# [ASSIGNMENT]
Among the entries below, find how many lines carry the word "чукӧртӧм" and state only that figure.

# [Document images with source code]
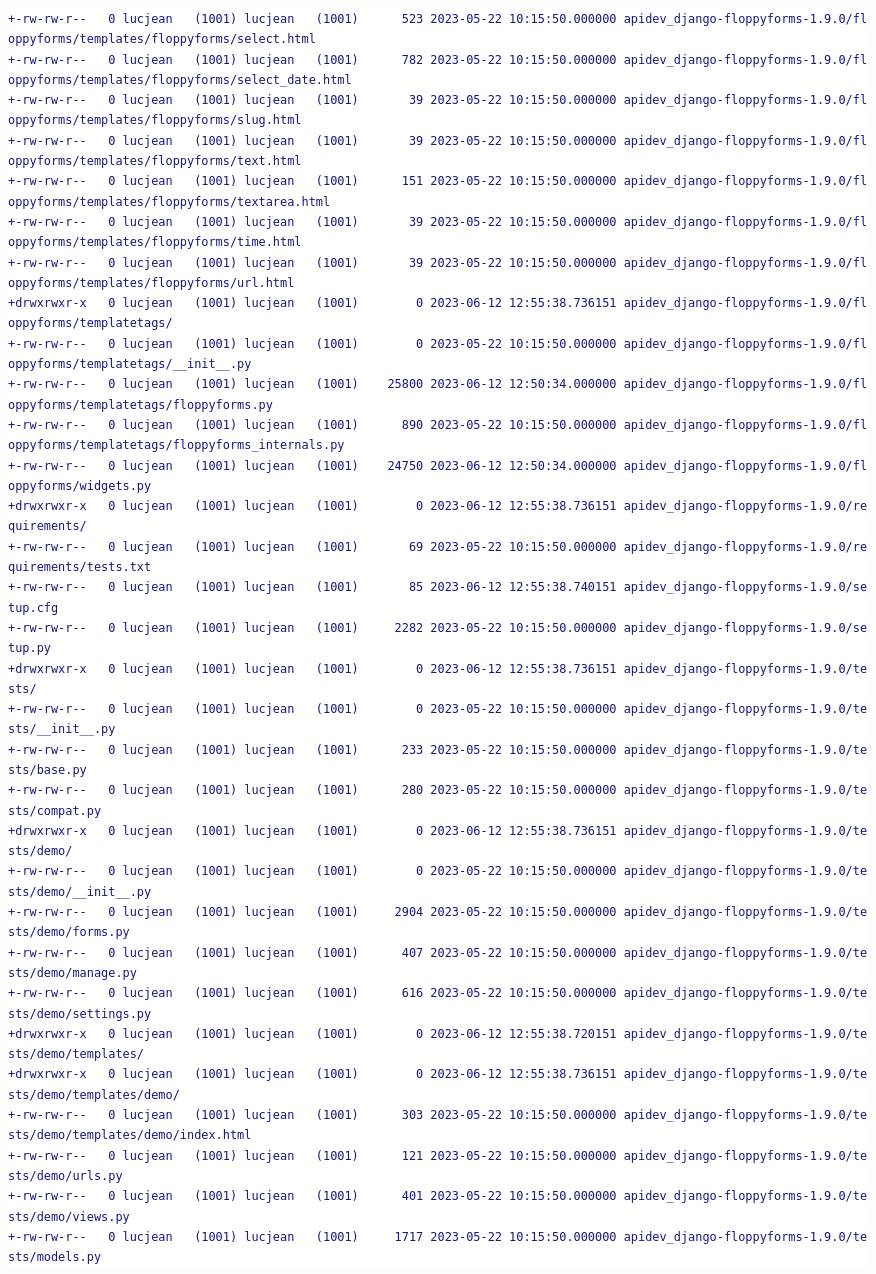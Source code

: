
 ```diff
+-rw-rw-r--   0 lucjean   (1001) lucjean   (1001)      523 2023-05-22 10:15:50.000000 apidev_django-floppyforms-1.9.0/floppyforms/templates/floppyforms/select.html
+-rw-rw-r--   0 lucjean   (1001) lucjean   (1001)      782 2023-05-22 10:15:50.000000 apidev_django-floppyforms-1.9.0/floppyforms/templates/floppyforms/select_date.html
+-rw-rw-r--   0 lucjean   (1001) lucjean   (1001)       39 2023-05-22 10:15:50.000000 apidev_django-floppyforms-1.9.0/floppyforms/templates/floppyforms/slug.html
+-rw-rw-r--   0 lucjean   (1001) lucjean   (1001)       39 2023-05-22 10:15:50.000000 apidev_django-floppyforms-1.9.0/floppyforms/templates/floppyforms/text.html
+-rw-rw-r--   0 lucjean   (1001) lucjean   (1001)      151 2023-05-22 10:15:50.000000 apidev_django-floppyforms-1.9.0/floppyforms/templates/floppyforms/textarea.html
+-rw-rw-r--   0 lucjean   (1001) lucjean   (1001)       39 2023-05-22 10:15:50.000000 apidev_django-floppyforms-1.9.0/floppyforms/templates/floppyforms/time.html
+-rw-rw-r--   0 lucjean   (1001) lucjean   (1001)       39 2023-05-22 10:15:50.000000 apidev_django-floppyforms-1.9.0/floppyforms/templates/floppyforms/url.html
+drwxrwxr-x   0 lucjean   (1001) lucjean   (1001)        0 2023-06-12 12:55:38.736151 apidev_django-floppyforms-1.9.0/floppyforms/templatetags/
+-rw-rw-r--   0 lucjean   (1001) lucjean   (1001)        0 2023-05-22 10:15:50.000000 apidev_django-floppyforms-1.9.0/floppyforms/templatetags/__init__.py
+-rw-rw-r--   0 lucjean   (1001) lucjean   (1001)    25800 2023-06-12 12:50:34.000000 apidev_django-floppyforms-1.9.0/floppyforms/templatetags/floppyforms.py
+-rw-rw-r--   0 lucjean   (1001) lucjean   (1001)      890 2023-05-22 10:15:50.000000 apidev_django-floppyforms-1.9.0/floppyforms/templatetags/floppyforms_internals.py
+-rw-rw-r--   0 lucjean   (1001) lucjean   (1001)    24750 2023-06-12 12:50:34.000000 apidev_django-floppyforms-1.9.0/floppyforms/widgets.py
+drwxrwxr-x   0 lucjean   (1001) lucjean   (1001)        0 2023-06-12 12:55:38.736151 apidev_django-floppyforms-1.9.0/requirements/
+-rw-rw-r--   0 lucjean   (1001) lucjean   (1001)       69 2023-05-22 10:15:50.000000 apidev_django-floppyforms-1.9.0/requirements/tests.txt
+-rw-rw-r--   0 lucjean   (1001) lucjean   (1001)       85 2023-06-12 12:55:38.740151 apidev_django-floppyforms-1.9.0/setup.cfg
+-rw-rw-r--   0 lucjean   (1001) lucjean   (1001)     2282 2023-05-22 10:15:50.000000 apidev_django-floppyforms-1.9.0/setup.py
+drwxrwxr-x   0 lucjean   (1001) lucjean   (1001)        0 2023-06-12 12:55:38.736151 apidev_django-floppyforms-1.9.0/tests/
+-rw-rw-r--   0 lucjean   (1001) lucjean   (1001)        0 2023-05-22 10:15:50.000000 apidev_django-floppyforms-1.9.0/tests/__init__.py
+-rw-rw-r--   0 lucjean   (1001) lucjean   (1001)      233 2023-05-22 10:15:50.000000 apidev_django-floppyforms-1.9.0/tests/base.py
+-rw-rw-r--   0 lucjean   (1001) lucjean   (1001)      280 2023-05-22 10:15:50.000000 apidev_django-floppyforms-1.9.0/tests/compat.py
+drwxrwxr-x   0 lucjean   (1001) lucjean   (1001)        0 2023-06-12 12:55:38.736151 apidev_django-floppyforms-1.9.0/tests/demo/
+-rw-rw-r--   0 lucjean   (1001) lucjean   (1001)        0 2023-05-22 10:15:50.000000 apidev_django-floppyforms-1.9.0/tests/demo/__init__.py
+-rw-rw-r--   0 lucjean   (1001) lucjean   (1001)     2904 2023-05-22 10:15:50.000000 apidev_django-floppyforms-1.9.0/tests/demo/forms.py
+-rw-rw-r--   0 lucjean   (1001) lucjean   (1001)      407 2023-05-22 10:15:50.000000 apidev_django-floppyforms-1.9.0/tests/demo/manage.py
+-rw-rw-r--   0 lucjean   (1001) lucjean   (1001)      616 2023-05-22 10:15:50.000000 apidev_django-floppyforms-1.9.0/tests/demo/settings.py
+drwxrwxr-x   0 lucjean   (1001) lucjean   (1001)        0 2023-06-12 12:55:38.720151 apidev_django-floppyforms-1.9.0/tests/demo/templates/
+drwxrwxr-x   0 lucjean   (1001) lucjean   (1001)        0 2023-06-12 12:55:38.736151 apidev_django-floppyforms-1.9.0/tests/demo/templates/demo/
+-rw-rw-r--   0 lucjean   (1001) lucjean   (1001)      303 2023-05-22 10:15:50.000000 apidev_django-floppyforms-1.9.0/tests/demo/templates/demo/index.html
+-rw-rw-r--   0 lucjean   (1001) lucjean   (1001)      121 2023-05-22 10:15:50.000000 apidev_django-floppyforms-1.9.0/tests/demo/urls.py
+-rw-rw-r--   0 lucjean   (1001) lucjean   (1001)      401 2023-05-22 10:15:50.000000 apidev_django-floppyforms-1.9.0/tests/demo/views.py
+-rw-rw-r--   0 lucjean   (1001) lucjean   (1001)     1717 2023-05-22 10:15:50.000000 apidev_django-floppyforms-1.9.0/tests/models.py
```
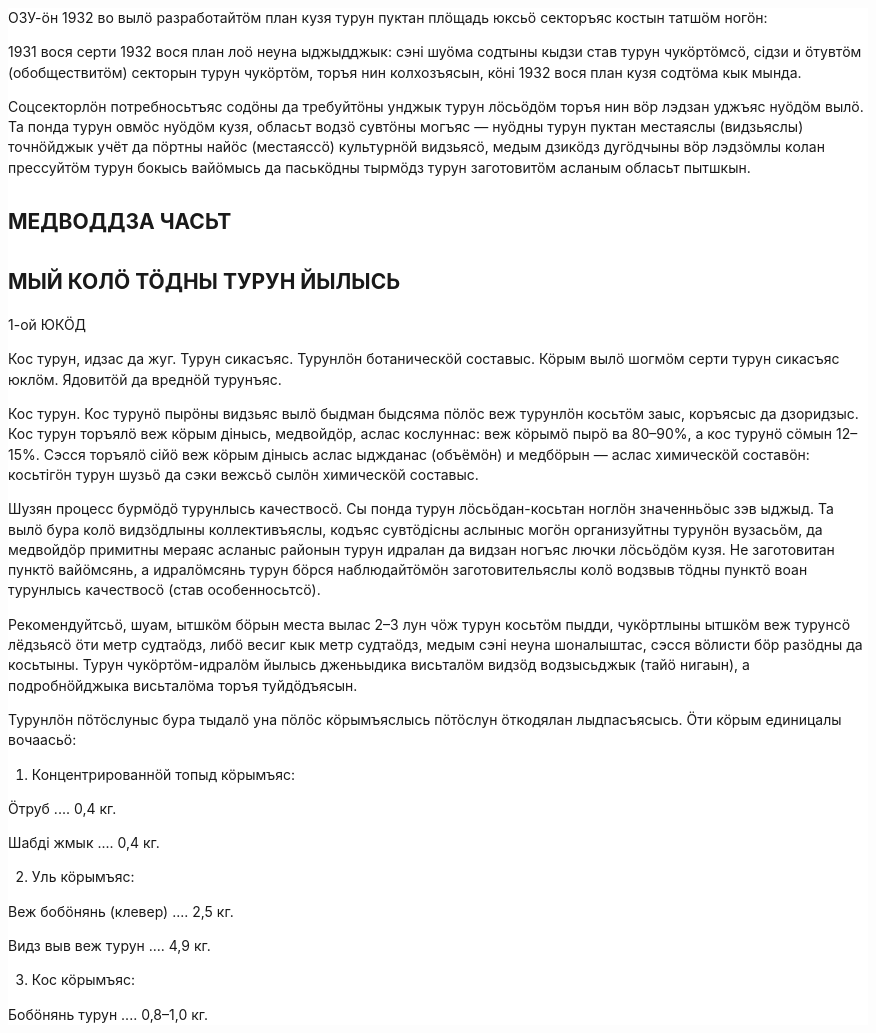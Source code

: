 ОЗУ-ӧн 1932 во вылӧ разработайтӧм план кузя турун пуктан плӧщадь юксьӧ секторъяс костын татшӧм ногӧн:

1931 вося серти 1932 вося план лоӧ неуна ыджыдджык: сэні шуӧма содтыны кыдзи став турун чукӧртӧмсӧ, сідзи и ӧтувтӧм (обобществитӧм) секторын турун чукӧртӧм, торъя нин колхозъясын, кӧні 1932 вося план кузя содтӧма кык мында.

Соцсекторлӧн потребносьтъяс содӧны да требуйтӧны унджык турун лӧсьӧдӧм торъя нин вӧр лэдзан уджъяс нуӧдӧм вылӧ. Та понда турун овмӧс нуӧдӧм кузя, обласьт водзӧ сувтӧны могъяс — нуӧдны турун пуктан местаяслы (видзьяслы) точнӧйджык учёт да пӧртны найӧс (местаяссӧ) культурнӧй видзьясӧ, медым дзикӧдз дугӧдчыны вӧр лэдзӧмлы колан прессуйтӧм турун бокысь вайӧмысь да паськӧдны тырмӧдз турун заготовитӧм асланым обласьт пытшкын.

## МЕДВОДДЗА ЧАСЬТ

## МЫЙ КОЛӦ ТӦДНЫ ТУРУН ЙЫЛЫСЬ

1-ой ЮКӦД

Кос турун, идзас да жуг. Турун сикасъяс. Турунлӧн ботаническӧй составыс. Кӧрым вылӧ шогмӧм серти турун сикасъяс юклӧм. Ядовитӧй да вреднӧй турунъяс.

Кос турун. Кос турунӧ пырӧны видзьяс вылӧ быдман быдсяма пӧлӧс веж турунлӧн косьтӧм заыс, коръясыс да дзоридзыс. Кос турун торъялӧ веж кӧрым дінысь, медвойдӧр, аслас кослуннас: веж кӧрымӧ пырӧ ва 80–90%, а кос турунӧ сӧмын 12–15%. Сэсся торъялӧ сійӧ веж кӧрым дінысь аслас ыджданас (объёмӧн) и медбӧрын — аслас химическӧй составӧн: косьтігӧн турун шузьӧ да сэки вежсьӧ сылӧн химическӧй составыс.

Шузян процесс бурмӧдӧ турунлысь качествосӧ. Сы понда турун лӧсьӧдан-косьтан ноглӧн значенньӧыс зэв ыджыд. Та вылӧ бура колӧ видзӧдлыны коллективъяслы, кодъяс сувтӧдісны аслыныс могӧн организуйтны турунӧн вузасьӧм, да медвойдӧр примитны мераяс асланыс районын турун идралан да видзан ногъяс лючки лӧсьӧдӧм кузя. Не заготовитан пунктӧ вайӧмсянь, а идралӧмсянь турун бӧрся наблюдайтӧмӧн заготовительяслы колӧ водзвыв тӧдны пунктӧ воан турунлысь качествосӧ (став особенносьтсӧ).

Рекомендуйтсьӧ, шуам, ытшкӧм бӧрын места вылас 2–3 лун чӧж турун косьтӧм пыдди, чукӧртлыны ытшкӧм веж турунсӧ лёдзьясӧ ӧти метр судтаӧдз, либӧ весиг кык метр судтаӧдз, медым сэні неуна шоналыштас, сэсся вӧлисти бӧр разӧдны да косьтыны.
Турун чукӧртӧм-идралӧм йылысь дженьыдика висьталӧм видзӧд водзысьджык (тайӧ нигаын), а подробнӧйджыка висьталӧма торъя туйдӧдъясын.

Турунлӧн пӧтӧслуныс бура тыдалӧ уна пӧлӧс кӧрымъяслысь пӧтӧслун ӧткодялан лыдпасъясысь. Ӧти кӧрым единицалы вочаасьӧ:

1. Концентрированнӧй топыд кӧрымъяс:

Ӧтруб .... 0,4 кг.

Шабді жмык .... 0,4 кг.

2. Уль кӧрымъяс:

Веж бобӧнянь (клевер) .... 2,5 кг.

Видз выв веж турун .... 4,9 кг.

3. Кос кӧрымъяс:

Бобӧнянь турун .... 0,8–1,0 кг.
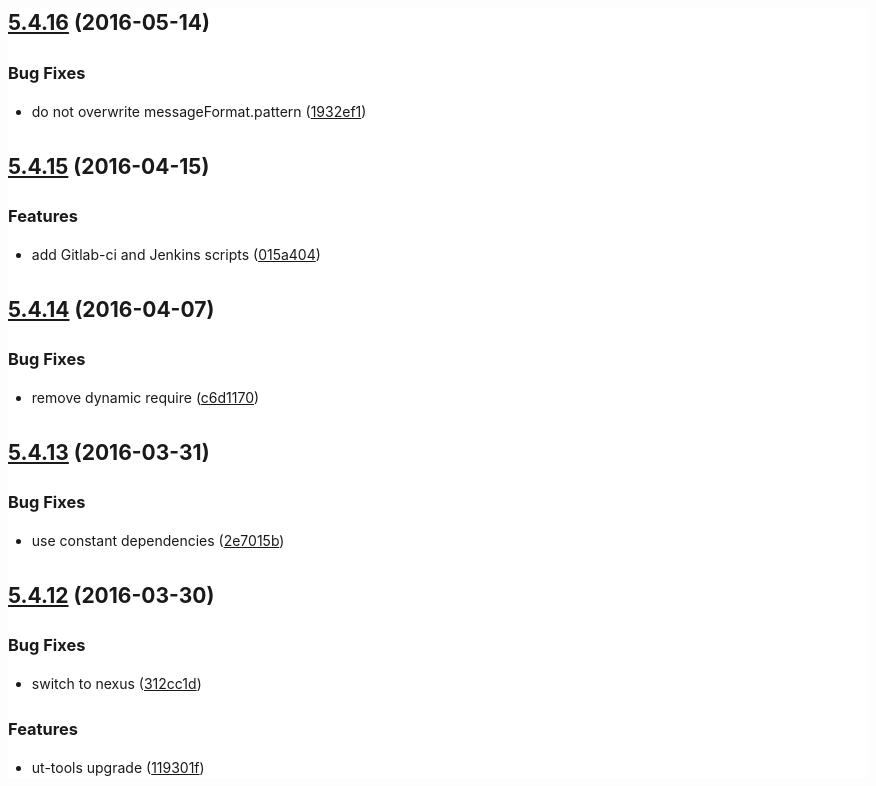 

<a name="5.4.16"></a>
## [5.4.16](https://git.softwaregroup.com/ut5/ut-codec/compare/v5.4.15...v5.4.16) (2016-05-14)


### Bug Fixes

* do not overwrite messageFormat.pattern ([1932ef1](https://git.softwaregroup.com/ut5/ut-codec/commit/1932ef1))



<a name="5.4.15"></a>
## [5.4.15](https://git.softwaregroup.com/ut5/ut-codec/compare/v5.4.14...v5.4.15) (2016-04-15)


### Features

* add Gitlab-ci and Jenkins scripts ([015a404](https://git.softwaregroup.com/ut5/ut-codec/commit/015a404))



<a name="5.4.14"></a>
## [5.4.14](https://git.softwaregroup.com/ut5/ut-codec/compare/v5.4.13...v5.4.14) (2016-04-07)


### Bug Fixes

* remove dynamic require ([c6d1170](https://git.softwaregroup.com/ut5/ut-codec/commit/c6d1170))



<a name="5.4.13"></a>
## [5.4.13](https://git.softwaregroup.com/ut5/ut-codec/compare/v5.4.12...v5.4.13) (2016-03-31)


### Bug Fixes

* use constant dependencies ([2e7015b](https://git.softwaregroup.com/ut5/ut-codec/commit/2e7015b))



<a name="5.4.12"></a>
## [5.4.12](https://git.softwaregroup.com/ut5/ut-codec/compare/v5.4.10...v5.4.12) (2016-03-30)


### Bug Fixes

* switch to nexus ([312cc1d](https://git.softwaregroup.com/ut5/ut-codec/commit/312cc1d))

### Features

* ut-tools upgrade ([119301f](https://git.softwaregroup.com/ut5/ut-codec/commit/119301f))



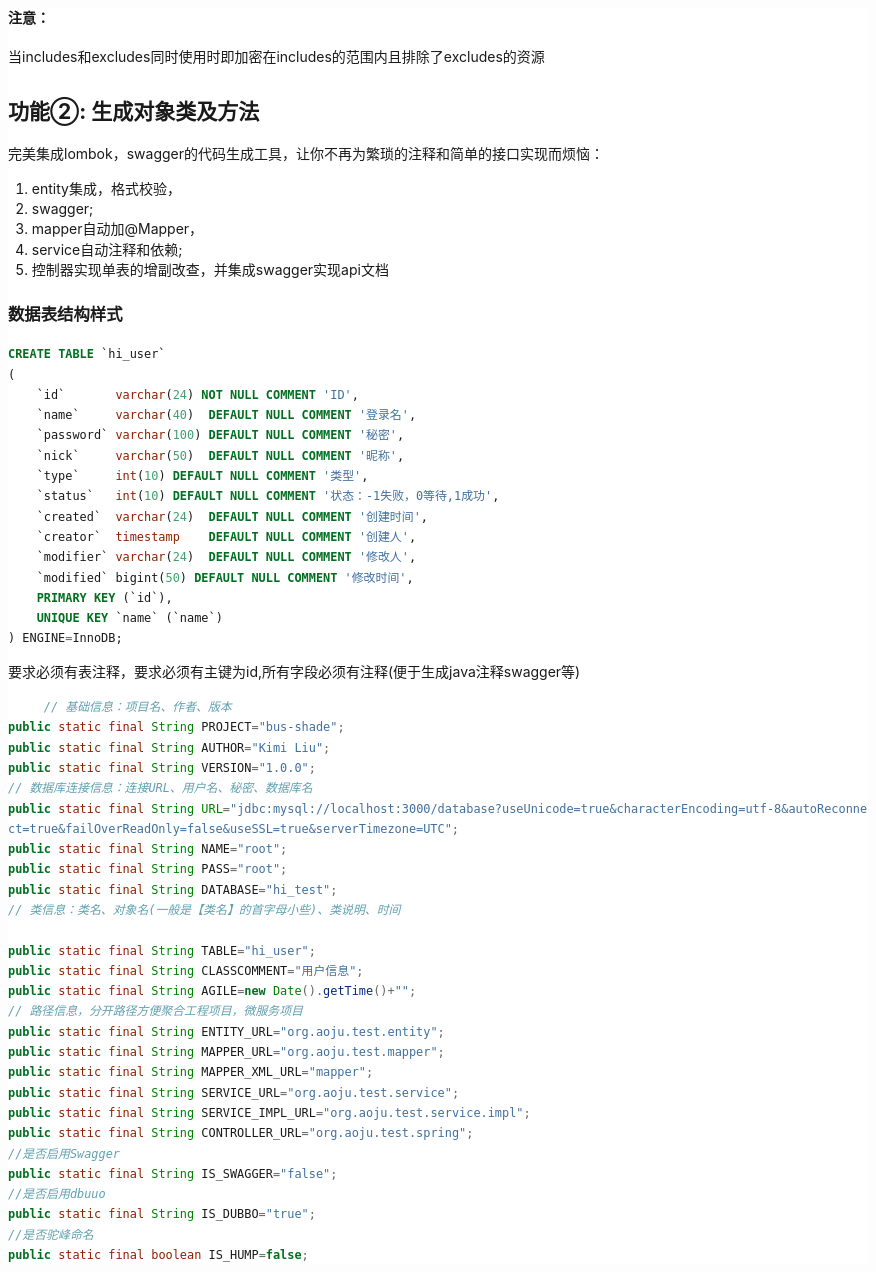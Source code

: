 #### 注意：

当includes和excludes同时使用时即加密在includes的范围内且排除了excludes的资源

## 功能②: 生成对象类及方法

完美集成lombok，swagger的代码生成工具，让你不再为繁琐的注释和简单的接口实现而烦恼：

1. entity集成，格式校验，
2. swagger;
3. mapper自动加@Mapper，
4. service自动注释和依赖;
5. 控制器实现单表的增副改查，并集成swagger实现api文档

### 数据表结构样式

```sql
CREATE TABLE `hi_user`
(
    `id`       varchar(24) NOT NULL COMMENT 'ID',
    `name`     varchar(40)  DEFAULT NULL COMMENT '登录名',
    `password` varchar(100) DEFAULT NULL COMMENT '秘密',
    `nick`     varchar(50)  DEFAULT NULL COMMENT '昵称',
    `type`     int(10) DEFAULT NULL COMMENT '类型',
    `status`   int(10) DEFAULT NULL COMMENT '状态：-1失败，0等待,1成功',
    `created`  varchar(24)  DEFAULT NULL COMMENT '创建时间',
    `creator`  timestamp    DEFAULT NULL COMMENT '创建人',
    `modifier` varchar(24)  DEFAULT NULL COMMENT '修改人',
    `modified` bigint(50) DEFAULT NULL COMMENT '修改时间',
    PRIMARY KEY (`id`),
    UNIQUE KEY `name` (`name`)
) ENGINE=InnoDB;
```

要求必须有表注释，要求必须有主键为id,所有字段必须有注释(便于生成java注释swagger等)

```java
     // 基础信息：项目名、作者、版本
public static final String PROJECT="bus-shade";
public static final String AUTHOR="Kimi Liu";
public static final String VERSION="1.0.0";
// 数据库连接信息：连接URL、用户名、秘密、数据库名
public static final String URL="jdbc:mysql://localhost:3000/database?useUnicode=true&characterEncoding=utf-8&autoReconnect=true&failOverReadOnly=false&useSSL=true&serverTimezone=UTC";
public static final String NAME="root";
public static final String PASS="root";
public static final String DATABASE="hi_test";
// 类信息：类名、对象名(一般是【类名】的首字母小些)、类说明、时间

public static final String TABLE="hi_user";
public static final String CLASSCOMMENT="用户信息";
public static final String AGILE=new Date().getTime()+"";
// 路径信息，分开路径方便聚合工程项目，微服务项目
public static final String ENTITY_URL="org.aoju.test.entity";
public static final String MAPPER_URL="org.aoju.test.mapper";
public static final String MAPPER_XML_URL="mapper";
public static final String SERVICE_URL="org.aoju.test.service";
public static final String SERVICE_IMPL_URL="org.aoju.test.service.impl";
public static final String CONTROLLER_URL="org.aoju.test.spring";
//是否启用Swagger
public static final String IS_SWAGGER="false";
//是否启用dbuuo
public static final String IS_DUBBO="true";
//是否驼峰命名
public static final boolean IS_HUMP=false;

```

# [ANSWER TO THE PROBLEM]
2